The host must have installed

  • docker
  • docker-compose

In this example we are using the docker-compose script and not the newer docker compose command although both should work.

Do it

To start using this project you need to clone this repository locally.

git clone https://github.com/minio/presto-minio
cd presto-minio
mkdir -p ~/minio/data
docker-compose up -d

The MinIO local storage is set up to ~/minio/data. This path is mounted into the MinIO container and will contain new buckets and any data that is created as part of the container setup. You can change this in the docker-compose.yml to a different local path if needed.

Using docker-compose you set up MinIO, Hive, and Presto containers for Presto to query data from MinIO. Presto uses the Hive container for the metastore. Once up you can view the Presto WebUI at http://127.0.0.1:8080/ and the MinIO console at http://127.0.0.1:9001.

The main configuration files are

hadoop/core-site.xml

and

presto/minio.properties

The main change is to the fs.s3a.endpoint to point to the fixed local MinIO setup.

Follow the example to create a table (in memory) to be used in Hive for later use in Presto.

Example

First create a table in the Hive metastore. Note that the location 's3a://customer-data-text/' points to data that already exists in the Minio container.

The raw data file used for the customer_text table was copied by the mcjob from the local storage to MinIO. It can be found in ./minio/data/customer-data-text/customer.csv.

Run docker exec -it hadoop-master /bin/bash.

[root@hadoop-master /]# hive
hive> use default;
hive> create external table customer_text(id string, fname string, lname string) ROW FORMAT DELIMITED FIELDS TERMINATED BY ',' STORED AS TEXTFILE location 's3a://customer-data-text/';
hive> select * from customer_text;
hive> exit;
[root@hadoop-master /]# exit

This generates the following output.

czentgr@cz-vm-ubuntu-2004:~/presto-minio$ docker exec -it hadoop-master /bin/bash
[root@hadoop-master /]# hive
<... java messages ...>
Hive Session ID = 776bded5-4302-498e-84dd-3316de411db7

Logging initialized using configuration in jar:file:/opt/hive/lib/hive-common-3.1.2.jar!/hive-log4j2.properties Async: true
Hive Session ID = 36bee145-cbc5-4b76-b21e-809743e16af8
Hive-on-MR is deprecated in Hive 2 and may not be available in the future versions. Consider using a different execution engine (i.e. spark, tez) or using Hive 1.X releases.
hive> use default;
OK
Time taken: 0.79 seconds
hive> create external table customer_text(id string, fname string, lname string) ROW FORMAT DELIMITED FIELDS TERMINATED BY ',' STORED AS TEXTFILE location 's3a://customer-data-text/';
OK
Time taken: 4.705 seconds
hive> select * from customer_text;
OK
5	Bob	Jones
6	Phil	Brune
Time taken: 2.375 seconds, Fetched: 2 row(s)
hive> exit;
[root@hadoop-master /]# exit
exit

Next let's query the data from Presto. Run docker exec -it presto presto-cli

$ docker exec -it presto  presto-cli
presto> use minio.default;
USE
presto:default> show tables;
     Table     
---------------
 customer_text 
(1 row)

Query 20230303_233637_00001_ihmqp, FINISHED, 1 node
Splits: 19 total, 19 done (100.00%)
[Latency: client-side: 0:02, server-side: 0:02] [1 rows, 30B] [0 rows/s, 15B/s]

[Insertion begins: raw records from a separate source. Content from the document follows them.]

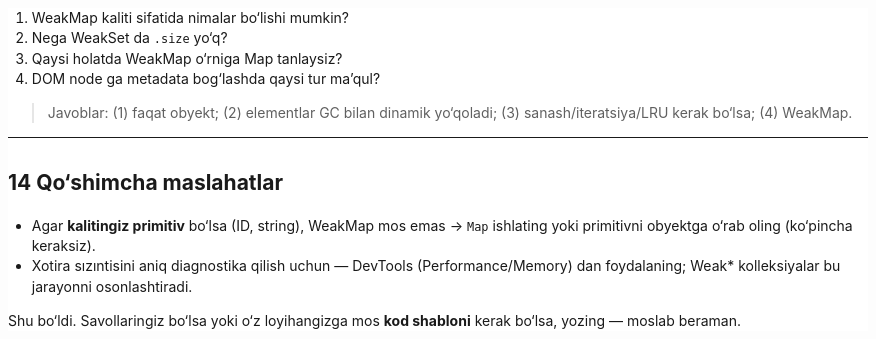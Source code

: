 1. WeakMap kaliti sifatida nimalar bo‘lishi mumkin?
2. Nega WeakSet da `.size` yo‘q?
3. Qaysi holatda WeakMap o‘rniga Map tanlaysiz?
4. DOM node ga metadata bog‘lashda qaysi tur ma’qul?

> Javoblar: (1) faqat obyekt; (2) elementlar GC bilan dinamik yo‘qoladi; (3) sanash/iteratsiya/LRU kerak bo‘lsa; (4) WeakMap.

---

## 14 Qo‘shimcha maslahatlar

* Agar **kalitingiz primitiv** bo‘lsa (ID, string), WeakMap mos emas → `Map` ishlating yoki primitivni obyektga o‘rab oling (ko‘pincha keraksiz).
* Xotira sızıntisini aniq diagnostika qilish uchun — DevTools (Performance/Memory) dan foydalaning; Weak\* kolleksiyalar bu jarayonni osonlashtiradi.

Shu bo‘ldi. Savollaringiz bo‘lsa yoki o‘z loyihangizga mos **kod shabloni** kerak bo‘lsa, yozing — moslab beraman.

presto:default> select * from customer_text;
 id | fname | lname 
----+-------+-------
 5  | Bob   | Jones 
 6  | Phil  | Brune 
(2 rows)

Query 20230303_233647_00002_ihmqp, FINISHED, 1 node
Splits: 17 total, 17 done (100.00%)
[Latency: client-side: 0:02, server-side: 0:02] [2 rows, 25B] [1 rows/s, 12B/s]

Note: the data is persisted to MinIO when following the next step.

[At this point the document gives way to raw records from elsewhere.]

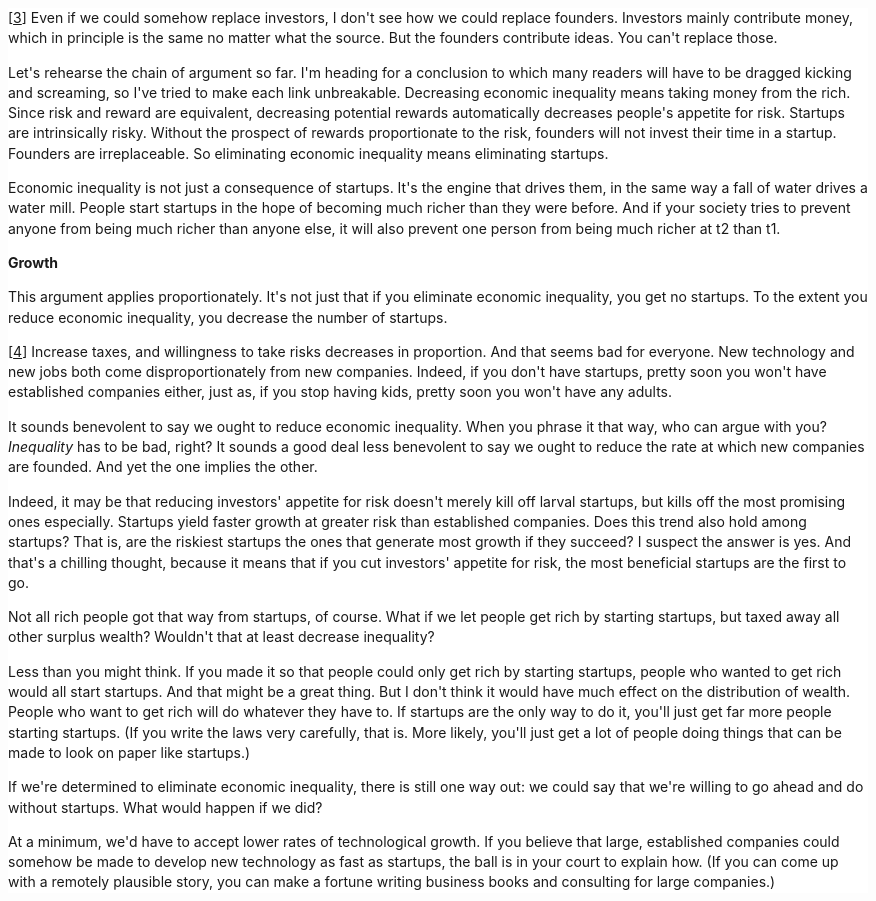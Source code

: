 [[3](https://www.paulgraham.com/inequality.html#f3n)]
Even if we could somehow replace investors, I don't see how we could replace founders. Investors mainly contribute money, which in principle is the same no matter what the source. But the founders contribute ideas. You can't replace those.

Let's rehearse the chain of argument so far. I'm heading for a conclusion to which many readers will have to be dragged kicking and screaming, so I've tried to make each link unbreakable. Decreasing economic inequality means taking money from the rich. Since risk and reward are equivalent, decreasing potential rewards automatically decreases people's appetite for risk. Startups are intrinsically risky. Without the prospect of rewards proportionate to the risk, founders will not invest their time in a startup. Founders are irreplaceable. So eliminating economic inequality means eliminating startups.

Economic inequality is not just a consequence of startups. It's the engine that drives them, in the same way a fall of water drives a water mill. People start startups in the hope of becoming much richer than they were before. And if your society tries to prevent anyone from being much richer than anyone else, it will also prevent one person from being much richer at t2 than t1.

**Growth**

This argument applies proportionately. It's not just that if you eliminate economic inequality, you get no startups. To the extent you reduce economic inequality, you decrease the number of startups.

[[4](https://www.paulgraham.com/inequality.html#f4n)] Increase taxes, and willingness to take risks decreases in proportion.
And that seems bad for everyone. New technology and new jobs both come disproportionately from new companies. Indeed, if you don't have startups, pretty soon you won't have established companies either, just as, if you stop having kids, pretty soon you won't have any adults.

It sounds benevolent to say we ought to reduce economic inequality. When you phrase it that way, who can argue with you? _Inequality_ has to be bad, right? It sounds a good deal less benevolent to say we ought to reduce the rate at which new companies are founded. And yet the one implies the other.

Indeed, it may be that reducing investors' appetite for risk doesn't merely kill off larval startups, but kills off the most promising ones especially. Startups yield faster growth at greater risk than established companies. Does this trend also hold among startups? That is, are the riskiest startups the ones that generate most growth if they succeed? I suspect the answer is yes. And that's a chilling thought, because it means that if you cut investors' appetite for risk, the most beneficial startups are the first to go.

Not all rich people got that way from startups, of course. What if we let people get rich by starting startups, but taxed away all other surplus wealth? Wouldn't that at least decrease inequality?

Less than you might think. If you made it so that people could only get rich by starting startups, people who wanted to get rich would all start startups. And that might be a great thing. But I don't think it would have much effect on the distribution of wealth. People who want to get rich will do whatever they have to. If startups are the only way to do it, you'll just get far more people starting startups. (If you write the laws very carefully, that is. More likely, you'll just get a lot of people doing things that can be made to look on paper like startups.)

If we're determined to eliminate economic inequality, there is still one way out: we could say that we're willing to go ahead and do without startups. What would happen if we did?

At a minimum, we'd have to accept lower rates of technological growth. If you believe that large, established companies could somehow be made to develop new technology as fast as startups, the ball is in your court to explain how. (If you can come up with a remotely plausible story, you can make a fortune writing business books and consulting for large companies.)
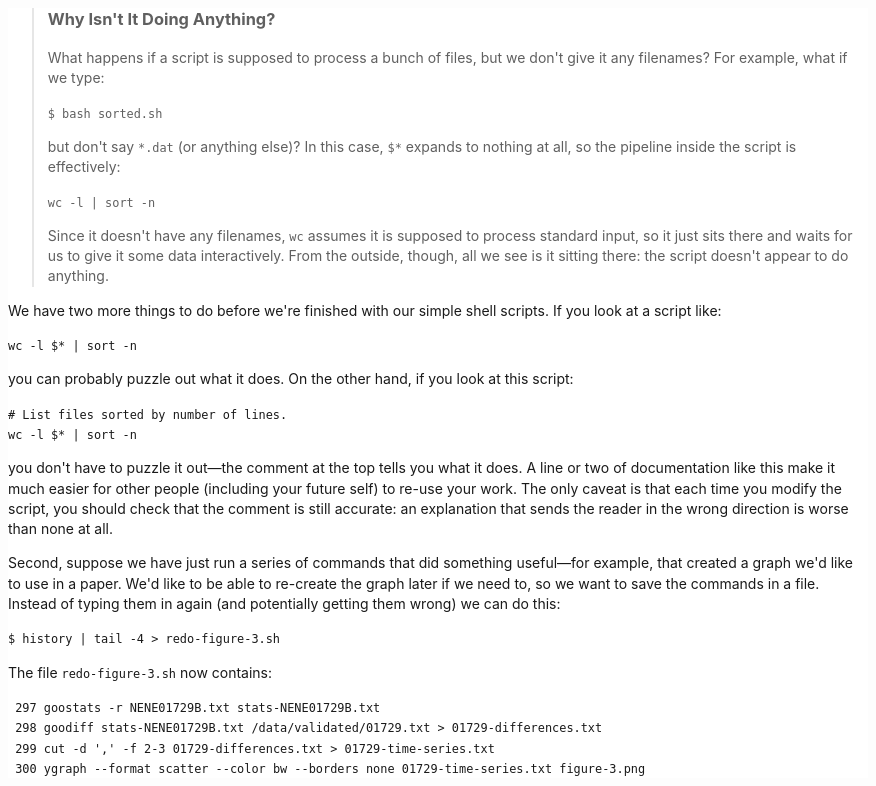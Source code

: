> ### Why Isn't It Doing Anything?
> 
> What happens if a script is supposed to process a bunch of files, but we
> don't give it any filenames? For example, what if we type:
> 
>     $ bash sorted.sh
> 
> but don't say `*.dat` (or anything else)? In this case, `$*` expands to
> nothing at all, so the pipeline inside the script is effectively:
> 
>     wc -l | sort -n
> 
> Since it doesn't have any filenames, `wc` assumes it is supposed to
> process standard input, so it just sits there and waits for us to give
> it some data interactively. From the outside, though, all we see is it
> sitting there: the script doesn't appear to do anything.

We have two more things to do before we're finished with our simple shell scripts.
If you look at a script like:

    wc -l $* | sort -n

you can probably puzzle out what it does.
On the other hand,
if you look at this script:

    # List files sorted by number of lines.
    wc -l $* | sort -n

you don't have to puzzle it out&mdash;the comment at the top tells you what it does.
A line or two of documentation like this make it much easier for other people
(including your future self)
to re-use your work.
The only caveat is that each time you modify the script,
you should check that the comment is still accurate:
an explanation that sends the reader in the wrong direction is worse than none at all.

Second,
suppose we have just run a series of commands that did something useful&mdash;for example,
that created a graph we'd like to use in a paper.
We'd like to be able to re-create the graph later if we need to,
so we want to save the commands in a file.
Instead of typing them in again
(and potentially getting them wrong)
we can do this:

    $ history | tail -4 > redo-figure-3.sh

The file `redo-figure-3.sh` now contains:

     297 goostats -r NENE01729B.txt stats-NENE01729B.txt
     298 goodiff stats-NENE01729B.txt /data/validated/01729.txt > 01729-differences.txt
     299 cut -d ',' -f 2-3 01729-differences.txt > 01729-time-series.txt
     300 ygraph --format scatter --color bw --borders none 01729-time-series.txt figure-3.png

Next, let's create a new table via Presto and copy the CSV data into ORC format. Before you do that, make a new bucket in Minio named customer-data-orc.

presto:default> create table customer_orc(id varchar,fname varchar,lname varchar) with (format = 'ORC', external_location = 's3a://customer-data-orc/');
CREATE TABLE

presto:default> insert into customer_orc select * from customer_text;
INSERT: 2 rows

presto:default> select * from customer_orc;
 id | fname | lname
----+-------+-------
 5  | Bob   | Jones
 6  | Phil  | Brune